## Task item
Once you find the line with "- _Deals with HTML_." in the data below, transcribe exactly each line from there to the line with "Nếu không có", inclusive, and nothing else. Drop the pictures.
### Provided data
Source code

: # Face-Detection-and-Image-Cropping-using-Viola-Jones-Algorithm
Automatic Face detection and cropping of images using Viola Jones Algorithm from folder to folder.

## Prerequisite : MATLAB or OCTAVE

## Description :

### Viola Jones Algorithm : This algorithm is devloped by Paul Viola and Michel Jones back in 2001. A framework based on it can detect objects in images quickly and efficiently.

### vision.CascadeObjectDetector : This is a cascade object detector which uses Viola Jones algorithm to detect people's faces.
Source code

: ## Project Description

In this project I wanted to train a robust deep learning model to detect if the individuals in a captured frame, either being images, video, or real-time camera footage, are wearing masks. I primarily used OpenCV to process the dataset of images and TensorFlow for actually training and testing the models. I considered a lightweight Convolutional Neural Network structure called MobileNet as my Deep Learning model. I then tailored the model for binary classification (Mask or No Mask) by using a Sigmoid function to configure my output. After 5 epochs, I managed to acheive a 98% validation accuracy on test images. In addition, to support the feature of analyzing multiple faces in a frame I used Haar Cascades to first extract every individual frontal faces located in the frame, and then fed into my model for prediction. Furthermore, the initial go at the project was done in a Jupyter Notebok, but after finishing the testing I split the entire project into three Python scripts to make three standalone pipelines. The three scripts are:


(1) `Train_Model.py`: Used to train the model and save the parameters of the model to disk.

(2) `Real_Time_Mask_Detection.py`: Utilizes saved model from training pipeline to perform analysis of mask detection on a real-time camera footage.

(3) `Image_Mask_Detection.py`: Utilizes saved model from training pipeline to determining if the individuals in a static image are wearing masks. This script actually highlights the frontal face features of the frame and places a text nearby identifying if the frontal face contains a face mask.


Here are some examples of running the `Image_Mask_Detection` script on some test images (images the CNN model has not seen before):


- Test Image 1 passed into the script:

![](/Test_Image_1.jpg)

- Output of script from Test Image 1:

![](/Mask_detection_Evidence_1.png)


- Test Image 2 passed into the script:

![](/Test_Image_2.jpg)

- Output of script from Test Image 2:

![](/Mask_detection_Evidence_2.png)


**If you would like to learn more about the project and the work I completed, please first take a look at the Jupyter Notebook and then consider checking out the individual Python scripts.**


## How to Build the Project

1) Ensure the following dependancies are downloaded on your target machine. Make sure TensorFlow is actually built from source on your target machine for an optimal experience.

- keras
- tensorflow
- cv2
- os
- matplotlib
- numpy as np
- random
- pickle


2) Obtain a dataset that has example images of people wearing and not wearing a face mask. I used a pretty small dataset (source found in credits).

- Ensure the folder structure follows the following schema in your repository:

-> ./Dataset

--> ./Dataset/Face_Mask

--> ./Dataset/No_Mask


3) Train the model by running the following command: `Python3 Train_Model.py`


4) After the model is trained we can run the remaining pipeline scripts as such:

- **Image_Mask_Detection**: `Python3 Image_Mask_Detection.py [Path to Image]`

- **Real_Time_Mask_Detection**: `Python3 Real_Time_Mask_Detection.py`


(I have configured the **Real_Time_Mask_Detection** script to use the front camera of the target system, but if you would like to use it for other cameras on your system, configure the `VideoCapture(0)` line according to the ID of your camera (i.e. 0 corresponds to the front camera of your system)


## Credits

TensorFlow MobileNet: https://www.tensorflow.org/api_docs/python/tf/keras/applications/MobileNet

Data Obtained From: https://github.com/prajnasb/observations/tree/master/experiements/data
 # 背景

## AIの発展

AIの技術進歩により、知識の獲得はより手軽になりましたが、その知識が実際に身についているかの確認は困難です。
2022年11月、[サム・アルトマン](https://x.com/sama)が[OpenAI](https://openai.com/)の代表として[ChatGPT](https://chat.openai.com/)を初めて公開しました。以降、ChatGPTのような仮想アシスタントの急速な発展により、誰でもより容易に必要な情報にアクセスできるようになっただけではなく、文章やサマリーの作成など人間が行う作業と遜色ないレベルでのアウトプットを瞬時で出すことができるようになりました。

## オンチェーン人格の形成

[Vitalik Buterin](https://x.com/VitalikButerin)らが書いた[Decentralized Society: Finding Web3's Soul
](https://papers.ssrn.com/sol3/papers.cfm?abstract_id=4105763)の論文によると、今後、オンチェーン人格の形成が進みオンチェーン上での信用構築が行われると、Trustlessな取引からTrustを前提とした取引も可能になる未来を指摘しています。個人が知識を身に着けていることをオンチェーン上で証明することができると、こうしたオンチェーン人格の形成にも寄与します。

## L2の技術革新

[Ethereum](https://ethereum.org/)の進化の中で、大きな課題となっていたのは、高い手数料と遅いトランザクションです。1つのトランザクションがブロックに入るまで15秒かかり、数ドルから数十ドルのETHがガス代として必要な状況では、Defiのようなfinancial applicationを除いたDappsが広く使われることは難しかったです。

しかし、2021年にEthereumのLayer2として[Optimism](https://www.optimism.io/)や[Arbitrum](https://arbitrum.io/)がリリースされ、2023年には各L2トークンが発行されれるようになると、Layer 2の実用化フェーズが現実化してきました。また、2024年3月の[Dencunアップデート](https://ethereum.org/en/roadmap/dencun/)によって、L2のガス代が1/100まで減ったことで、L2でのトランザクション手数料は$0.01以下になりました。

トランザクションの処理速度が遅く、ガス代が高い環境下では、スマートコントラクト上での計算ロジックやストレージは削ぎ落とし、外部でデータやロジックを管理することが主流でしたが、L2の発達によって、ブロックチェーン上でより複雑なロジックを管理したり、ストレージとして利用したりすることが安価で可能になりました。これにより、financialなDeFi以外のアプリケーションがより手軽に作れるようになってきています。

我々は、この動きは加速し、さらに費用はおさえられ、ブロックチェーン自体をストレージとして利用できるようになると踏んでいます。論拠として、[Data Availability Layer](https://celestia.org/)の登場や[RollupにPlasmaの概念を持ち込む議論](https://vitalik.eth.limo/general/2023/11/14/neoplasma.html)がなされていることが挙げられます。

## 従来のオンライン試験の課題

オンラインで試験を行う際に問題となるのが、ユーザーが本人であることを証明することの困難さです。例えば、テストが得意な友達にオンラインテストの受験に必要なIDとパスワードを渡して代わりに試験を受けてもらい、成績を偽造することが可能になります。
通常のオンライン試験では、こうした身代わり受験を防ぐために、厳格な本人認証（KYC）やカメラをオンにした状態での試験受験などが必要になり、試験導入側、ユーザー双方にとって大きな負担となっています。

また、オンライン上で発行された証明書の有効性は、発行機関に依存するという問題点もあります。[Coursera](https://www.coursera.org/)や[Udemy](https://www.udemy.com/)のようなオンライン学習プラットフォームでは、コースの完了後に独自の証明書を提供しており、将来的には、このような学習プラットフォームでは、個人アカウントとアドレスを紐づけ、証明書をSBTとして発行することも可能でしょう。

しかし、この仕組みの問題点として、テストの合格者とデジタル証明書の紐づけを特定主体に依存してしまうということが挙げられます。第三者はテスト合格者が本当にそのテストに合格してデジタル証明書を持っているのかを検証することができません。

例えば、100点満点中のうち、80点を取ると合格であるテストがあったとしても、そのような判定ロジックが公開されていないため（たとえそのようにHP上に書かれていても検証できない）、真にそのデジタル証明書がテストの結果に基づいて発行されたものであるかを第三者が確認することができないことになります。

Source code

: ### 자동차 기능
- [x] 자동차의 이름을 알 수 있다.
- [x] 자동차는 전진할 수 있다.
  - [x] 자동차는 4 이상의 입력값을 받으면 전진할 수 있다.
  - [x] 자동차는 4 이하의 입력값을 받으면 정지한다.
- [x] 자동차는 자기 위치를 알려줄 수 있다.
######
### Provided data
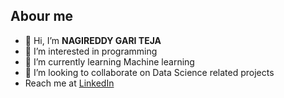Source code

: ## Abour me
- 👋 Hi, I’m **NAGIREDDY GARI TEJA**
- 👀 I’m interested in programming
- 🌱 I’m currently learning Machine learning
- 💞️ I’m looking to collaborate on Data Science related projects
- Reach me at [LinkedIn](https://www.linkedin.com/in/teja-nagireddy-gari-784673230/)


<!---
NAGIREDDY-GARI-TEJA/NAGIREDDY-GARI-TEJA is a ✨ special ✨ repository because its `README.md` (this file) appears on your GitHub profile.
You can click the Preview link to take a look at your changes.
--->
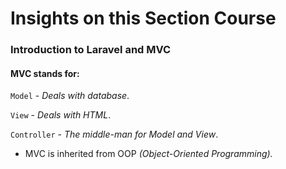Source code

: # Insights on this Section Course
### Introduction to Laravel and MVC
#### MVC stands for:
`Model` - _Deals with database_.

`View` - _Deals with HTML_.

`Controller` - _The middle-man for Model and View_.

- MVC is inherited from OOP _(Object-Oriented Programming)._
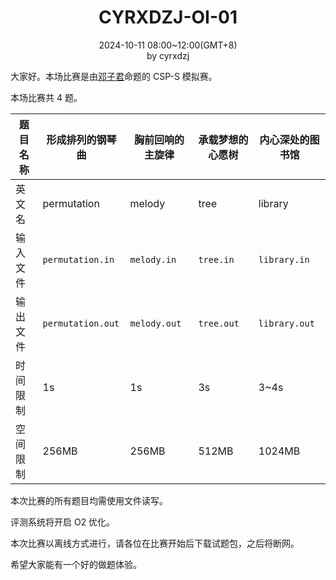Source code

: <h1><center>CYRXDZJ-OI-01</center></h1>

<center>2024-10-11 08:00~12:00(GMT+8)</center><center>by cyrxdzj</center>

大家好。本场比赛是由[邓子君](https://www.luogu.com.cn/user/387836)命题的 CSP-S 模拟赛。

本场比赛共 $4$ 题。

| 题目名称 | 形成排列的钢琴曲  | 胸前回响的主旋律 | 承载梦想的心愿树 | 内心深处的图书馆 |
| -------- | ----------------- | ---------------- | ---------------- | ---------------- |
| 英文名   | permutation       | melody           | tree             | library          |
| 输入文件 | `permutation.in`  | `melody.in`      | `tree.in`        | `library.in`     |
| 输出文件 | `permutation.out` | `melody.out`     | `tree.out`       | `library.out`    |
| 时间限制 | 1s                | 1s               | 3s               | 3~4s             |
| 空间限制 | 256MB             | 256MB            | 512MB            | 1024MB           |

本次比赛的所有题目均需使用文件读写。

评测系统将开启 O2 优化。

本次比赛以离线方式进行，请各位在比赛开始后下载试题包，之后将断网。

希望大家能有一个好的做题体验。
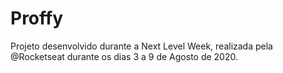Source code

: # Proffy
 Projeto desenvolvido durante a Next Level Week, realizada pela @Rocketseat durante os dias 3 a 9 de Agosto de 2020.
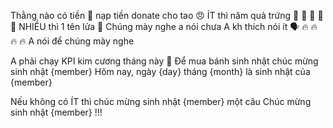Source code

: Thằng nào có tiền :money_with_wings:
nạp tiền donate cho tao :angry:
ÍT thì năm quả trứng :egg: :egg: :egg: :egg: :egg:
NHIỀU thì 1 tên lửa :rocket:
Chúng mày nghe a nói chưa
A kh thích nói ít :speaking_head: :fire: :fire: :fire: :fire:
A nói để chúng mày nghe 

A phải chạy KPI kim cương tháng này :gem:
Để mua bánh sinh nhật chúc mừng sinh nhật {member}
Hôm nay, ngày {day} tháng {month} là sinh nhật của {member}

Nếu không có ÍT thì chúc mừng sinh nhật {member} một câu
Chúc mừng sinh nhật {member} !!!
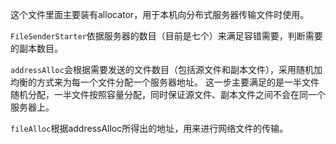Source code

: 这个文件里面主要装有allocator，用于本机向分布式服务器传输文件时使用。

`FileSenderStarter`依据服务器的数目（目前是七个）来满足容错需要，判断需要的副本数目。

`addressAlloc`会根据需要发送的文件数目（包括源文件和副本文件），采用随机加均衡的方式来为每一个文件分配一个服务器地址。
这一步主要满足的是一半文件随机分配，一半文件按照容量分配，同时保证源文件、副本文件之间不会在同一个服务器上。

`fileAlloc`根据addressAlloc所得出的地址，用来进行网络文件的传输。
######
### Provided data
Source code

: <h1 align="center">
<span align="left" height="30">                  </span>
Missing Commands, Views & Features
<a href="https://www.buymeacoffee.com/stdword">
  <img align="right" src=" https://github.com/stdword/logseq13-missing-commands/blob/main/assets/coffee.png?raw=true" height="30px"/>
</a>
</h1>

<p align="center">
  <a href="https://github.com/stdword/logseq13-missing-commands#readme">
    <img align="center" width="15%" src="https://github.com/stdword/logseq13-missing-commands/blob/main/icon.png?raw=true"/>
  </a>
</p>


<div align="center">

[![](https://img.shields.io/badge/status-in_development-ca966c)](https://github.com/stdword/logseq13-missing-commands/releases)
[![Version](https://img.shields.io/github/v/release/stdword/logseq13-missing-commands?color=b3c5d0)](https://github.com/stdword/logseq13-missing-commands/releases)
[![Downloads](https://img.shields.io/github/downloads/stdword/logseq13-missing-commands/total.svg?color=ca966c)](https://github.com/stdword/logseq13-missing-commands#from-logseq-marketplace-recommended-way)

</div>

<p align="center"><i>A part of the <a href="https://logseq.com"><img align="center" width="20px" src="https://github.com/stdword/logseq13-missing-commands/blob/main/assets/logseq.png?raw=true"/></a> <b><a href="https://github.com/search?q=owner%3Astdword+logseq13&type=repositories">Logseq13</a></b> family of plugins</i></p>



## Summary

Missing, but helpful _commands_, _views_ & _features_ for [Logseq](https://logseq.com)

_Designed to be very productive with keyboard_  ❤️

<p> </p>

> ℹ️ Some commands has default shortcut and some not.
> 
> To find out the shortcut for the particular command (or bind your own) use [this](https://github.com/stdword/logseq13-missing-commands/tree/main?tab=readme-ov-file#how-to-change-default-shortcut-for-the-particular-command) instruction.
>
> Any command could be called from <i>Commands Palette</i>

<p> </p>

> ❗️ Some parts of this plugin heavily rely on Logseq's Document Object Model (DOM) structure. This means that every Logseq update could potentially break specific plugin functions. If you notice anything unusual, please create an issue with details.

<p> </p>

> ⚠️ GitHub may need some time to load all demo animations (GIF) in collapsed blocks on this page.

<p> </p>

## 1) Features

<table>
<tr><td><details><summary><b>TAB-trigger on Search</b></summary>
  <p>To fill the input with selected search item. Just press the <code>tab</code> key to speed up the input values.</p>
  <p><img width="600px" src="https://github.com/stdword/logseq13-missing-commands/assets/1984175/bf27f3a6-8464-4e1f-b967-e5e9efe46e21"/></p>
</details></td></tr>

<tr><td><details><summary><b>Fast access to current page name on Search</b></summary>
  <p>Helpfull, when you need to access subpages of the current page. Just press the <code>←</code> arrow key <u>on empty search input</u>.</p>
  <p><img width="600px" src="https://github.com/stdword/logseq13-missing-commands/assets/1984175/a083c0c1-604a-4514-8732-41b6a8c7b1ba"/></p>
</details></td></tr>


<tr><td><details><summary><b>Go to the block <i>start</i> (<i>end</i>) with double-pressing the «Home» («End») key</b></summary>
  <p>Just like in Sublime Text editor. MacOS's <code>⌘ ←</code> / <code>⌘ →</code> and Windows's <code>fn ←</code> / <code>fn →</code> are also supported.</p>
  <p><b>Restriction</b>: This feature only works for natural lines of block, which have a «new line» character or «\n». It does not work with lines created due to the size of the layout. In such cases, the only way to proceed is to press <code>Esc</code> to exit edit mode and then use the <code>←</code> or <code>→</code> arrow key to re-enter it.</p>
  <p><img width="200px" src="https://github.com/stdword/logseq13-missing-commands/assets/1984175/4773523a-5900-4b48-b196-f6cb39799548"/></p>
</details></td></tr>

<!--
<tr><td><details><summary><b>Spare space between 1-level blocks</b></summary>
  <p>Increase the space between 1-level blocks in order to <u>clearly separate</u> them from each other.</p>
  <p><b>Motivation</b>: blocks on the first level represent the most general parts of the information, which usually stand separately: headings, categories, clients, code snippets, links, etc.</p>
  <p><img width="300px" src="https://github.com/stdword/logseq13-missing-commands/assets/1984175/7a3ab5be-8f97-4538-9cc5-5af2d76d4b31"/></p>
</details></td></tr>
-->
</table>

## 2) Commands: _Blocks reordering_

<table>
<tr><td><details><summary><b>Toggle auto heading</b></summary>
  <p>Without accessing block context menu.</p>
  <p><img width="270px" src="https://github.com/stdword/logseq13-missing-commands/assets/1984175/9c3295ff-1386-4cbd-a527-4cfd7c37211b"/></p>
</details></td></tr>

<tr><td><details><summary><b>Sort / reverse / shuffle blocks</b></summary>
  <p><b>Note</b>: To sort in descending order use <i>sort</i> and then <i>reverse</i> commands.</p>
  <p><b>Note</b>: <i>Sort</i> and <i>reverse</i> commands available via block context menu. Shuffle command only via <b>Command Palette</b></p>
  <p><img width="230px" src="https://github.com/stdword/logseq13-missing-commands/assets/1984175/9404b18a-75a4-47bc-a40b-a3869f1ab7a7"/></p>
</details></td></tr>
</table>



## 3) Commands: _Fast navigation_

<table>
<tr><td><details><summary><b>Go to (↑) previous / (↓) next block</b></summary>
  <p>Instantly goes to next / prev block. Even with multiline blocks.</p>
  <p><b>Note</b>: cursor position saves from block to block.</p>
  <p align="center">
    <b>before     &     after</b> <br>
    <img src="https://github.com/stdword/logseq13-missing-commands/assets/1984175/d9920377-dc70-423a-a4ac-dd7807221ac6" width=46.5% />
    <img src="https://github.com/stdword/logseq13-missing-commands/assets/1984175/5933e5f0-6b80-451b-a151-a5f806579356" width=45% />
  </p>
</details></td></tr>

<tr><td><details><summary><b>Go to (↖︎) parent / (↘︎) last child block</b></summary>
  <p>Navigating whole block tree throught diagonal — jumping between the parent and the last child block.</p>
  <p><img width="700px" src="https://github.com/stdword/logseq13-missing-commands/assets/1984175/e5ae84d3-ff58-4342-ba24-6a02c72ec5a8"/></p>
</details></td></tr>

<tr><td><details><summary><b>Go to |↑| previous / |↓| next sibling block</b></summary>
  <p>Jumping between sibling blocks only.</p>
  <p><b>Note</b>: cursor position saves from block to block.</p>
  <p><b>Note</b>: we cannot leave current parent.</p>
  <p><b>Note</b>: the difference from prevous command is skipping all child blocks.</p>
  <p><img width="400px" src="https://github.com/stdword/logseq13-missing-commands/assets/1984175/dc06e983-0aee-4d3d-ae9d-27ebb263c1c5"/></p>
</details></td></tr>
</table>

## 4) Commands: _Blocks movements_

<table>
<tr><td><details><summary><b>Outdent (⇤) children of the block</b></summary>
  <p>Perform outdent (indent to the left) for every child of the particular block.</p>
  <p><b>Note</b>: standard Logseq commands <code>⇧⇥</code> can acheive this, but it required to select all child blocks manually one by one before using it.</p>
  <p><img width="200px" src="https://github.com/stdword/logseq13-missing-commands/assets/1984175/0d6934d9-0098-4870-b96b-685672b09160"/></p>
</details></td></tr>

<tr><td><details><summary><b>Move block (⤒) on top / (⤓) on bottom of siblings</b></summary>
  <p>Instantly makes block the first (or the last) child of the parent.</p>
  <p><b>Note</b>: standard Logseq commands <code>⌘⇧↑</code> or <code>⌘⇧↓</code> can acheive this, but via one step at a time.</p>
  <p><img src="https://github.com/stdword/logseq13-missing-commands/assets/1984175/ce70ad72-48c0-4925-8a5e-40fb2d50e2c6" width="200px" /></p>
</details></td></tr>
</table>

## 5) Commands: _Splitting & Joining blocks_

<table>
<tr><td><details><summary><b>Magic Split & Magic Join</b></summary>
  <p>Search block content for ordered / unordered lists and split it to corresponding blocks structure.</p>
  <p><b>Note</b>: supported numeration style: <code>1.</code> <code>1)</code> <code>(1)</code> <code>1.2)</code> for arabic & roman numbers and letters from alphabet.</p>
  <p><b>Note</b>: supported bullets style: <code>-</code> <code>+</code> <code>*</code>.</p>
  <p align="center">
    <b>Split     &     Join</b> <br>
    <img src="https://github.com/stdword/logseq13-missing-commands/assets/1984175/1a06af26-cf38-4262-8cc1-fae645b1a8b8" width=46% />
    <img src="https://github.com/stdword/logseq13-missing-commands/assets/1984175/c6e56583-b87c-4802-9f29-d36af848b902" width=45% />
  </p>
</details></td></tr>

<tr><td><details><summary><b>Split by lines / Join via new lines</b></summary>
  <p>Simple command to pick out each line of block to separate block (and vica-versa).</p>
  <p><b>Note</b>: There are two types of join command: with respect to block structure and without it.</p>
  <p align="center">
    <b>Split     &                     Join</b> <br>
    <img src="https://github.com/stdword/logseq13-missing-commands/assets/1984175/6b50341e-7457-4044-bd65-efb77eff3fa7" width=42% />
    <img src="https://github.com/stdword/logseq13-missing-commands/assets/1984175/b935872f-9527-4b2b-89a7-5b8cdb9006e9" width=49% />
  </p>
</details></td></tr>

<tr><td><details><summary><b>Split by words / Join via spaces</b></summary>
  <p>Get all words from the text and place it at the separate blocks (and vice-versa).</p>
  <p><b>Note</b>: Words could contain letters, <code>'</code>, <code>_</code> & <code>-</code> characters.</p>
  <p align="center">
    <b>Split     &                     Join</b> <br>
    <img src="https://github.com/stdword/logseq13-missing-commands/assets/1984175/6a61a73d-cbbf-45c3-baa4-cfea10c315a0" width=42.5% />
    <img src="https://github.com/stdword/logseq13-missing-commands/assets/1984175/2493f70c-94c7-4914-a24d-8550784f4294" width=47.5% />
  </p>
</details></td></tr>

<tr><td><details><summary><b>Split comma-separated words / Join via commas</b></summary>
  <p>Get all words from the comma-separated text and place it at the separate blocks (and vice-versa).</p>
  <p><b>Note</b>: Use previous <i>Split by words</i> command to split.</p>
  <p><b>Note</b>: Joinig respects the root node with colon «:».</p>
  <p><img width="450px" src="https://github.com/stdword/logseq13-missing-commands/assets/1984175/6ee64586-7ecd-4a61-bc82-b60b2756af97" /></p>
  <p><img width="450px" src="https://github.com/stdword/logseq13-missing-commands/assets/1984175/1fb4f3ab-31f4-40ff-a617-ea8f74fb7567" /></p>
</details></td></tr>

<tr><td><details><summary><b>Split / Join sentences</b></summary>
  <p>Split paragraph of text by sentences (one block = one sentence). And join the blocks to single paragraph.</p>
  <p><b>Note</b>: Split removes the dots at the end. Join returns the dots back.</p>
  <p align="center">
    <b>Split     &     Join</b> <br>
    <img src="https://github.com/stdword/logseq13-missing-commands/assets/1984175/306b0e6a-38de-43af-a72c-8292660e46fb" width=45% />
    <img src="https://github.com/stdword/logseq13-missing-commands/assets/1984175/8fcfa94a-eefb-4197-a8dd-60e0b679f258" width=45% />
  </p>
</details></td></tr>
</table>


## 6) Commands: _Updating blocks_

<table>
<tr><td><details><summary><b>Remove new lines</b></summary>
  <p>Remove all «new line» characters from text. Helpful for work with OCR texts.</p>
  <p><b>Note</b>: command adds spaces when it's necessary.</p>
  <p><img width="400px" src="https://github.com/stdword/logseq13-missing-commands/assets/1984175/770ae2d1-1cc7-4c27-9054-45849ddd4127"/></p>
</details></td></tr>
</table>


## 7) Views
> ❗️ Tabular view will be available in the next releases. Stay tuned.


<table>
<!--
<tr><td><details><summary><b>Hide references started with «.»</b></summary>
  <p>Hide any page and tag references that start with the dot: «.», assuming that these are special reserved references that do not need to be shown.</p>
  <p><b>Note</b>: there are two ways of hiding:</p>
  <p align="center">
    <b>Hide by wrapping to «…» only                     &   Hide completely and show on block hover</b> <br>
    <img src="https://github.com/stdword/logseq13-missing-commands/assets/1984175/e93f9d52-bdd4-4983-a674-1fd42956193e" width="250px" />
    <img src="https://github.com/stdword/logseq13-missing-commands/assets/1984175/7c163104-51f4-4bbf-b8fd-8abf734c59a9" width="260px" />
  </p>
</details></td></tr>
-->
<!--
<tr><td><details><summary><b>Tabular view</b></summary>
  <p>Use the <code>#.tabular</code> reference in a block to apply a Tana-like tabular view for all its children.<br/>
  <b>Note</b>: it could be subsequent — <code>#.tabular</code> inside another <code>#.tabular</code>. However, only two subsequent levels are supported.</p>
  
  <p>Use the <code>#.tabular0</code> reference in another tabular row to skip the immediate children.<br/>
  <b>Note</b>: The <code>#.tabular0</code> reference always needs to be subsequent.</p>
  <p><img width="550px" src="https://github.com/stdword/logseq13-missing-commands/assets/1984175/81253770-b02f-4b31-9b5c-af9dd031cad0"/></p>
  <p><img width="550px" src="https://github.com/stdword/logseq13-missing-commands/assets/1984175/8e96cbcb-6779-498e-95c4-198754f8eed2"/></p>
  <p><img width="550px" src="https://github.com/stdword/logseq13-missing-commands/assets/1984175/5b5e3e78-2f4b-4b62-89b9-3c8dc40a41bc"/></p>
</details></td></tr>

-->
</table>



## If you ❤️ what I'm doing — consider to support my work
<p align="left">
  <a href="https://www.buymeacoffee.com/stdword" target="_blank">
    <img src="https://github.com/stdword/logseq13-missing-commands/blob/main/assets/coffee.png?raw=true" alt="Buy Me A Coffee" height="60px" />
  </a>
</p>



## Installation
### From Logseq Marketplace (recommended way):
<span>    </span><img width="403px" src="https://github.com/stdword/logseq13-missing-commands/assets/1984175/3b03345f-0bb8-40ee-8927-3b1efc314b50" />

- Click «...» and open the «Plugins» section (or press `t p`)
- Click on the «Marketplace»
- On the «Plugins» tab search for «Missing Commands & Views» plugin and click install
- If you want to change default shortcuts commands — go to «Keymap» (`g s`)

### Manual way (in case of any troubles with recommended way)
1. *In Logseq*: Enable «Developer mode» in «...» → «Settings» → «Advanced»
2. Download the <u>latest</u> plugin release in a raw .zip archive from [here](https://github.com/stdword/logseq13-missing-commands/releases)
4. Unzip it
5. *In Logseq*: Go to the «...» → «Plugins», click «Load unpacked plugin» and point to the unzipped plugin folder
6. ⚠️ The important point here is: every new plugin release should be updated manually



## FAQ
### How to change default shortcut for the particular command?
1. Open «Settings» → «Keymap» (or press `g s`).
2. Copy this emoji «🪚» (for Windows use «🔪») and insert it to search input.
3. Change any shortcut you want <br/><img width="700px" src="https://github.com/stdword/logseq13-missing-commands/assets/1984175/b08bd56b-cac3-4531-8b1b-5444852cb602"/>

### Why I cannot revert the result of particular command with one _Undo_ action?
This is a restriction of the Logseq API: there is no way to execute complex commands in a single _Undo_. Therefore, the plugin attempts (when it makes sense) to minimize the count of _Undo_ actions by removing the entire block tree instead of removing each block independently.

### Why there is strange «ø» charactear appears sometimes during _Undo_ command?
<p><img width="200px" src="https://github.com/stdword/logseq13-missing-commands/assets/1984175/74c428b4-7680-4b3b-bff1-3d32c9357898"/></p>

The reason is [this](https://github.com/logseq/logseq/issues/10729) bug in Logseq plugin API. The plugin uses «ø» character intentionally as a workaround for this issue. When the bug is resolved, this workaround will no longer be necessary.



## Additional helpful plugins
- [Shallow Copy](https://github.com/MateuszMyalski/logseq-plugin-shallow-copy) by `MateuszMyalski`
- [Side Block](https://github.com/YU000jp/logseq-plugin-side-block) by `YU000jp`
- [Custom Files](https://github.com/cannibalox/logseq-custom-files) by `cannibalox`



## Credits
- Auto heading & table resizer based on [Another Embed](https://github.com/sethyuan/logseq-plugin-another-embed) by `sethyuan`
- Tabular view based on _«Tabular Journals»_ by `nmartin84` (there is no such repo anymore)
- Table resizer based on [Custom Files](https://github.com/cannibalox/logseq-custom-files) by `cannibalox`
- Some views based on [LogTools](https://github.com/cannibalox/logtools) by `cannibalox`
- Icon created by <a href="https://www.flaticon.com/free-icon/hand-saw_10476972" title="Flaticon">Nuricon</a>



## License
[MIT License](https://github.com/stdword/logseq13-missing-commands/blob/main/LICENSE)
######
## Solution for this problem
`View` - _Deals with HTML_.

`Controller` - _The middle-man for Model and View_.

- MVC is inherited from OOP _(Object-Oriented Programming)._
Source code

: <h1><center>CYRXDZJ-OI-01</center></h1>

<center>2024-10-11 08:00~12:00(GMT+8)</center><center>by cyrxdzj</center>

大家好。本场比赛是由[邓子君](https://www.luogu.com.cn/user/387836)命题的 CSP-S 模拟赛。

本场比赛共 $4$ 题。

| 题目名称 | 形成排列的钢琴曲  | 胸前回响的主旋律 | 承载梦想的心愿树 | 内心深处的图书馆 |
| -------- | ----------------- | ---------------- | ---------------- | ---------------- |
| 英文名   | permutation       | melody           | tree             | library          |
| 输入文件 | `permutation.in`  | `melody.in`      | `tree.in`        | `library.in`     |
| 输出文件 | `permutation.out` | `melody.out`     | `tree.out`       | `library.out`    |
| 时间限制 | 1s                | 1s               | 3s               | 3~4s             |
| 空间限制 | 256MB             | 256MB            | 512MB            | 1024MB           |

本次比赛的所有题目均需使用文件读写。

评测系统将开启 O2 优化。

本次比赛以离线方式进行，请各位在比赛开始后下载试题包，之后将断网。

希望大家能有一个好的做题体验。
Source code

: # Proffy
 Projeto desenvolvido durante a Next Level Week, realizada pela @Rocketseat durante os dias 3 a 9 de Agosto de 2020.
Source code

: Thằng nào có tiền :money_with_wings:
nạp tiền donate cho tao :angry:
ÍT thì năm quả trứng :egg: :egg: :egg: :egg: :egg:
NHIỀU thì 1 tên lửa :rocket:
Chúng mày nghe a nói chưa
A kh thích nói ít :speaking_head: :fire: :fire: :fire: :fire:
A nói để chúng mày nghe 

A phải chạy KPI kim cương tháng này :gem:
Để mua bánh sinh nhật chúc mừng sinh nhật {member}
Hôm nay, ngày {day} tháng {month} là sinh nhật của {member}

Nếu không có ÍT thì chúc mừng sinh nhật {member} một câu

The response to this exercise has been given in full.